Reads a dataset from Dataiku's Data Science Studio

dkuReadDataset(name, partitions = NULL, samplingMethod = c("full", "fixed",
  "head", "ratio"), columns = NULL, nbRows = NULL, ratio = NULL,
  convertEmptyStrings = TRUE, colClasses = NA,
  inferColClassesFromData = TRUE, na.strings = "NA")

Arguments

name

name of dataset

partitions

character vector of partitions to load

samplingMethod

the sampling method to use, if necessary

columns

a character vector of columns to read from dataset

nbRows

An integer. The number of rounds used for sampling

ratio

A numeric. The probability used for sampling each row. 0 < ratio < 1.

convertEmptyStrings

Whether to convert empty strings to NAs

colClasses

Manually-specified column classes. Default is to infer from dataset schema.

inferColClassesFromData

If colClasses is not specified, infer column classes from data instead of dataset schema.

na.strings

Optional list of strings to convert to NAs. Default is "NA".

Value

A data.frame with the requested data

Details

Users can specify which partitions and columns to load, as well as a sampling scheme if the dataset is too large to fit into memory. Possible sampling schemes are fixed sampling, where a set number of rows are randomly chosen from the dataset; head sampling, where the first *n* rows are sampled from the dataset; and ratio sampling, where rows are included randomly with a probability.

Examples

# NOT RUN {
d = dkuReadDataset("iris")

# read in two columns
d = dkuReadDataset("iris", columns=c("Sepal.Length", "Sepal.Width"))

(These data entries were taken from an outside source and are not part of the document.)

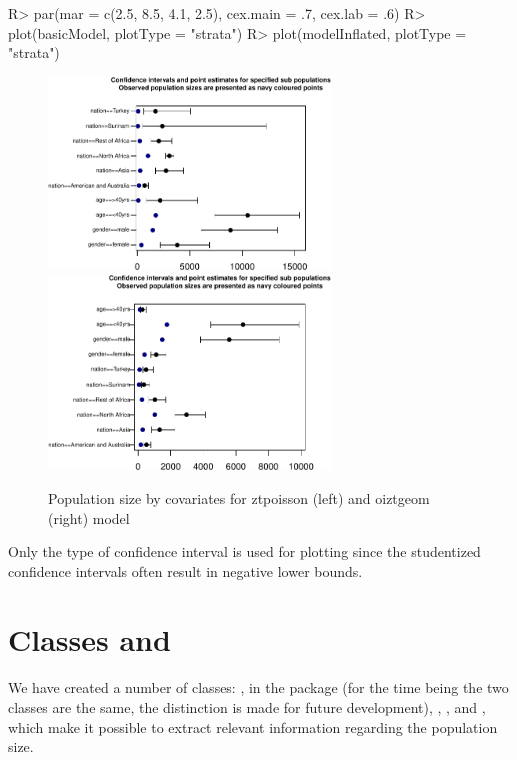 \documentclass[
]{jss}
\newcommand{\1}{\mathcal{I}} \newcommand{\bZero}{\boldsymbol{0}}
\begin{document}
\begin{CodeChunk}
\begin{CodeInput}
R> par(mar = c(2.5, 8.5, 4.1, 2.5), cex.main = .7, cex.lab = .6)
R> plot(basicModel, plotType = "strata")
R> plot(modelInflated, plotType = "strata")
\end{CodeInput}
\begin{figure}[ht]

{\centering \includegraphics[width=7.5cm]{singleRcapture_files/figure-latex/strata_plot-1} \includegraphics[width=7.5cm]{singleRcapture_files/figure-latex/strata_plot-2} 

}

\caption[Population size by covariates for ztpoisson (left) and oiztgeom (right) model]{Population size by covariates for ztpoisson (left) and oiztgeom (right) model}\label{fig:strata_plot}
\end{figure}
\end{CodeChunk}

Only the  type of confidence interval is used for
plotting since the studentized confidence intervals often result in
negative lower bounds.

\section[Classes and S3methods]{Classes and }\label{sec-methods}

We have created a number of classes: ,
 in the package (for the time being the two classes are
the same, the distinction is made for future development),
, ,
 and ,
which make it possible to extract relevant information regarding the
population size.
\end{document}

# explicitly set colClasses
d = dkuReadDataset("iris", colClasses=c("numeric", "numeric", "numeric", "numeric", "character"))

# fixed sampling -- read 100 random rows from the iris dataset
d = dkuReadDataset("iris", samplingMethod="fixed", nbRows=100)

# head sampling -- read the first 100 rows from the iris dataset
d = dkuReadDataset("iris", samplingMethod="head", nbRows=100)

# ratio sampling -- read 30% of the rows (chosen randomly) from the iris dataset
d = dkuReadDataset("iris", samplingMethod="ratio", ratio=0.3)
# }